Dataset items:
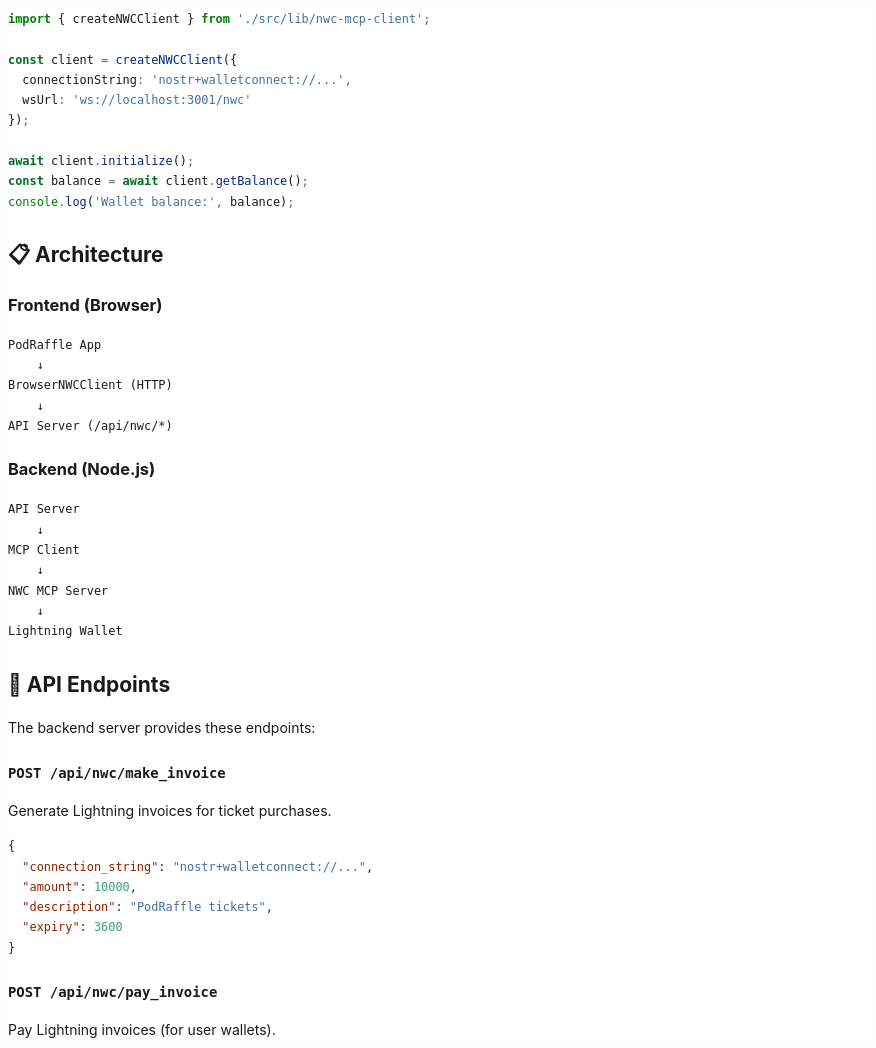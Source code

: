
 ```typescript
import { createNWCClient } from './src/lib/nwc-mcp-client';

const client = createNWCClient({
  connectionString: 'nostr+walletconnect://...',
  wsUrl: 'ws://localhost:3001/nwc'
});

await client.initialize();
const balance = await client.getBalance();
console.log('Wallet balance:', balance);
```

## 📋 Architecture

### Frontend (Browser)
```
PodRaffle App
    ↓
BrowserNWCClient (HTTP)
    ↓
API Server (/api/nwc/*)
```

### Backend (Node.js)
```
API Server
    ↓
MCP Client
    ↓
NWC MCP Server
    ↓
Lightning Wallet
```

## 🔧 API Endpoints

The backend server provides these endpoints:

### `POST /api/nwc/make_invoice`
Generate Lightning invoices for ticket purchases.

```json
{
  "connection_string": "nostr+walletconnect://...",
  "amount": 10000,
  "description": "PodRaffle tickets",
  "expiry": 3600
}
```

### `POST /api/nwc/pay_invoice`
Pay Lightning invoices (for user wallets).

==

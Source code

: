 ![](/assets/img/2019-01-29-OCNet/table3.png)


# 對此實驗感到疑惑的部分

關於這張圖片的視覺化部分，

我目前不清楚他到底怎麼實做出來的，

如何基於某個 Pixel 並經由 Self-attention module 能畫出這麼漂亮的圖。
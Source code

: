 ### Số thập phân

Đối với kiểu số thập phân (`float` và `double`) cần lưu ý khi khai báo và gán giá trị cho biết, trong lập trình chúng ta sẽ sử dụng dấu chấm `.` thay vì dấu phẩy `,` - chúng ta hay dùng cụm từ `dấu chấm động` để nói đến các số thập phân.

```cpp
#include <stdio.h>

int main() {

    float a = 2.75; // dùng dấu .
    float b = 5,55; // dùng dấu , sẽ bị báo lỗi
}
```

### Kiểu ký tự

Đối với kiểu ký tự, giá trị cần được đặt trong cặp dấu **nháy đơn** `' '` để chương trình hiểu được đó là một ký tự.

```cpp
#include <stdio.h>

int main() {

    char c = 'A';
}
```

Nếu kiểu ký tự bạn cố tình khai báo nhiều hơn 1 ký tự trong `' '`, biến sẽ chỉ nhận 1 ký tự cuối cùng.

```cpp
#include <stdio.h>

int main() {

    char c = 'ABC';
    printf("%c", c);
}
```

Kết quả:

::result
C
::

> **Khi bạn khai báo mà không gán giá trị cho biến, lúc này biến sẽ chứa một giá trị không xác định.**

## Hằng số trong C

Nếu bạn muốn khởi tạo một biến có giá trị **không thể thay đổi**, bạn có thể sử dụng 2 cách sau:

* [THE PROBLEM]: The answer must consist of every line above that contains the word "dùng".

* [TASK OUTPUT]:
Đối với kiểu số thập phân (`float` và `double`) cần lưu ý khi khai báo và gán giá trị cho biết, trong lập trình chúng ta sẽ sử dụng dấu chấm `.` thay vì dấu phẩy `,` - chúng ta hay dùng cụm từ `dấu chấm động` để nói đến các số thập phân.
    float a = 2.75; // dùng dấu .
    float b = 5,55; // dùng dấu , sẽ bị báo lỗi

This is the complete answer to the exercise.